Para Massey (2008, p. 458), “as redes migratórias podem ser definidas como
complexos de laços interpessoais que ligam migrantes, migrantes anteriores e não
migrantes nas áreas de origem e de destino, por meio de vínculos de parentesco,
amizade e conterraneidade”. Segundo o autor, elas contribuem para diminuir os
custos e riscos da migração e incrementa os desejados benefícios econômicos. Para
os primeiros emigrantes de uma determinada região, que partiram sem laços sociais
fortes no destino, a migração era muito custosa, especialmente em um país
estrangeiro. Uma vez que eles se estabelecem, podem criar condições de redução de
custos e riscos para os que partirem depois.

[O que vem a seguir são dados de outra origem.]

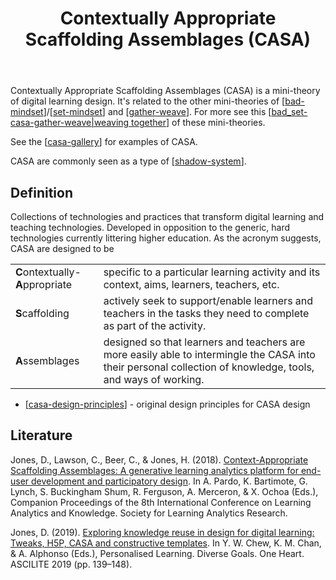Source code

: ﻿---
tags:
- CASA
- BAD
- scaffolding
- assemblages
- design
title: Contextually Appropriate Scaffolding Assemblages (CASA)
type: index
---
Contextually Appropriate Scaffolding Assemblages (CASA) is a mini-theory of digital learning design. It's related to the other mini-theories of [[bad-mindset]]/[[set-mindset]] and [[gather-weave]]. For more see this [[bad_set-casa-gather-weave|weaving together]] of these mini-theories.

See the [[casa-gallery]] for examples of CASA.

CASA are commonly seen as a type of [[shadow-system]].

## Definition

Collections of technologies and practices that transform digital learning and teaching technologies. Developed in opposition to the generic, hard technologies currently littering higher education. As the acronym suggests, CASA are designed to be 

|   |   |
| --- | --- | 
| <strong>C</strong>ontextually-**A**ppropriate | specific to a particular learning activity and its context, aims, learners, teachers, etc. |
| **S**caffolding | actively seek to support/enable learners and teachers in the tasks they need to complete as part of the activity. |
| **A**ssemblages | designed so that learners and teachers are more easily able to intermingle the CASA into their personal collection of knowledge, tools, and ways of working. |

- [[casa-design-principles]] - original design principles for CASA design

## Literature

Jones, D., Lawson, C., Beer, C., & Jones, H. (2018). [Context-Appropriate Scaffolding Assemblages: A generative learning analytics platform for end-user development and participatory design](http://djon.es/blog/2018/02/02/context-appropriate-scaffolding-assemblages-a-generative-learning-analytics-platform-for-end-user-development-and-participatory-design/). In A. Pardo, K. Bartimote, G. Lynch, S. Buckingham Shum, R. Ferguson, A. Merceron, & X. Ochoa (Eds.), Companion Proceedings of the 8th International Conference on Learning Analytics and Knowledge. Society for Learning Analytics Research.

Jones, D. (2019). [Exploring knowledge reuse in design for digital learning: Tweaks, H5P, CASA and constructive templates](https://djon.es/blog/2019/08/08/exploring-knowledge-reuse-in-design-for-digital-learning-tweaks-h5p-constructive-templates-and-casa/). In Y. W. Chew, K. M. Chan, & A. Alphonso (Eds.), Personalised Learning. Diverse Goals. One Heart. ASCILITE 2019 (pp. 139–148).

[//begin]: # "Autogenerated link references for markdown compatibility"
[bad-mindset]: bad-mindset "The BAD (Bricolage, Affordances, Distribution) mindset"
[set-mindset]: ../Bricolage/set-mindset "The SET mindset"
[gather-weave]: gather-weave "Gather and weave"
[bad_set-casa-gather-weave|weaving together]: bad_set-casa-gather-weave "The relationships between BAD/SET, CASA, and Gather/Weave"
[casa-gallery]: casa-gallery "CASA Gallery"
[shadow-system]: shadow-system "Shadow (feral) system"
[casa-design-principles]: casa-design-principles "Design principles for Context-Appropriate Scaffolding Assemblages (CASA)"
[//end]: # "Autogenerated link references"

Há redes circunscritas a círculos familiares, outras mais extensas que exercem
impacto sobre toda uma microrregião (TRUZZI, 2008). Por meio delas, as informações
e recursos influenciam novos migrantes, definem novos destinos e redefinem os
antigos. Por isso, elas podem estimular ou refrear projetos e expectativas futuras. Há
que se salientar que redes de relações sociais podem servir de base para a formação
de redes migratórias, na medida em que informações e recursos são organizados para
facilitar o trânsito e a acolhida de novos migrantes.
A abordagem das redes em processos migratórios recupera o papel do agente
e seus contatos próximos que influenciam na decisão de migrar. Em contraposição ao
clássico modelo push-pull, no qual ganha destaque a situação macroeconômica dos
locais de origem e destino, com seus fatores de atração e repulsão, nessa abordagem
“o migrante passou a ser visto como agente mobilizador de seu capital social”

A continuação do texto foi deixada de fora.